A big part of the problem here is that, even after writing, I really don't have a story. I have a premise, and I have two people that I definitely want to be characters in the story, but I don't have an actual plot or actual characters, really.

I had hoped that in the process of writing, a plot would emerge, and to a small extent, I have events that the characters are looking forward to an preparing for. But exactly how things are going to shake out remains unresolved.

This is actually the main reason I held off on beginning to write this for about a decade and a half. I couldn't very well ask someone else to write it for me, I was the one who wanted to know what would happen, and what if another person were to answer this question in a way I didn't accept? But if I had a story to go with the "what if," I'd have written it by now.

My characters, on top of that, don't feel real to me yet. They come across as alternating between exposition spewers and cardboard cutouts. A substantial obstacle is that my main characters were real people, and so I feel constrained to make them behave the way they would have in real life. Indeed, that is part of the point of choosing them as my characters! Both Sigmund Freud and Rudolf Hapsburg would have been in their mid to late fifties in my time frame, so the actions of dashing youth are ruled out. I just discovered that one other person I wanted to make a major character was considerably older than Rudolf, and in our timeline was dead by the time my story takes place. I'm thinking about who I can replace him with. I'll probably need to make someone up, which would make characterization easier, at least.
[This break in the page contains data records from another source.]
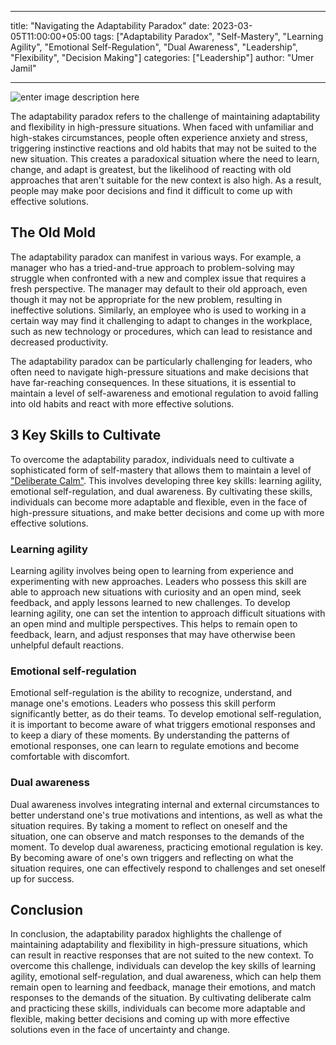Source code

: 
---

title: "Navigating the Adaptability Paradox"
date: 2023-03-05T11:00:00+05:00
tags: ["Adaptability Paradox", "Self-Mastery", "Learning Agility", "Emotional Self-Regulation", "Dual Awareness", "Leadership", "Flexibility", "Decision Making"]
categories: ["Leadership"]
author: "Umer Jamil"

---
![enter image description here](https://images.unsplash.com/photo-1646291417814-5241b938669a?ixlib=rb-4.0.3&ixid=MnwxMjA3fDB8MHxwaG90by1wYWdlfHx8fGVufDB8fHx8&auto=format&fit=crop&w=1470&q=80)

The adaptability paradox refers to the challenge of maintaining adaptability and flexibility in high-pressure situations. When faced with unfamiliar and high-stakes circumstances, people often experience anxiety and stress, triggering instinctive reactions and old habits that may not be suited to the new situation. This creates a paradoxical situation where the need to learn, change, and adapt is greatest, but the likelihood of reacting with old approaches that aren't suitable for the new context is also high. As a result, people may make poor decisions and find it difficult to come up with effective solutions.

  ## The Old Mold

The adaptability paradox can manifest in various ways. For example, a manager who has a tried-and-true approach to problem-solving may struggle when confronted with a new and complex issue that requires a fresh perspective. The manager may default to their old approach, even though it may not be appropriate for the new problem, resulting in ineffective solutions. Similarly, an employee who is used to working in a certain way may find it challenging to adapt to changes in the workplace, such as new technology or procedures, which can lead to resistance and decreased productivity.

  

The adaptability paradox can be particularly challenging for leaders, who often need to navigate high-pressure situations and make decisions that have far-reaching consequences. In these situations, it is essential to maintain a level of self-awareness and emotional regulation to avoid falling into old habits and react with more effective solutions.

  
## 3 Key Skills to Cultivate
To overcome the adaptability paradox, individuals need to cultivate a sophisticated form of self-mastery that allows them to maintain a level of ["Deliberate Calm"](https://www.mckinsey.com/featured-insights/mckinsey-on-books/deliberate-calm). This involves developing three key skills: learning agility, emotional self-regulation, and dual awareness. By cultivating these skills, individuals can become more adaptable and flexible, even in the face of high-pressure situations, and make better decisions and come up with more effective solutions.

  
### Learning agility
Learning agility involves being open to learning from experience and experimenting with new approaches. Leaders who possess this skill are able to approach new situations with curiosity and an open mind, seek feedback, and apply lessons learned to new challenges. To develop learning agility, one can set the intention to approach difficult situations with an open mind and multiple perspectives. This helps to remain open to feedback, learn, and adjust responses that may have otherwise been unhelpful default reactions.

  
### Emotional self-regulation
Emotional self-regulation is the ability to recognize, understand, and manage one's emotions. Leaders who possess this skill perform significantly better, as do their teams. To develop emotional self-regulation, it is important to become aware of what triggers emotional responses and to keep a diary of these moments. By understanding the patterns of emotional responses, one can learn to regulate emotions and become comfortable with discomfort.

  
### Dual awareness
Dual awareness involves integrating internal and external circumstances to better understand one's true motivations and intentions, as well as what the situation requires. By taking a moment to reflect on oneself and the situation, one can observe and match responses to the demands of the moment. To develop dual awareness, practicing emotional regulation is key. By becoming aware of one's own triggers and reflecting on what the situation requires, one can effectively respond to challenges and set oneself up for success.

  
## Conclusion 
In conclusion, the adaptability paradox highlights the challenge of maintaining adaptability and flexibility in high-pressure situations, which can result in reactive responses that are not suited to the new context. To overcome this challenge, individuals can develop the key skills of learning agility, emotional self-regulation, and dual awareness, which can help them remain open to learning and feedback, manage their emotions, and match responses to the demands of the situation. By cultivating deliberate calm and practicing these skills, individuals can become more adaptable and flexible, making better decisions and coming up with more effective solutions even in the face of uncertainty and change.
In spite of all these considerations, I remain firmly of the opinion that there is something worthwhile in the premise, and further, with some research and some more writing experience, I'll have something readable in the end. One thought that occurs to me is perhaps to set the story earlier, back in the 19th century, or to begin it there and have Rudolf be under prolonged treatment, as so many analysands have been over the decades. This would vitiate the urgency of the events as I have them now, so I don't know if I'll end up writing it that way, but it's a valid change to consider.

I have a feeling that, much like Brahms started a string quintet that ended up a piano quintet, that the final version of this novel won't resemble what I've produced so far very closely.

I think after the month is over, I'll let this one sit for a while, and try my hand at another idea which doesn't involve the deployment of real historical figures. I may have better early results with completely fictional characters. Also, I'll set it in contemporary New York, so I can visualize my setting better and not have to worry as much about whether the words I put in my characters' mouths ring true.

Novelisting is hard!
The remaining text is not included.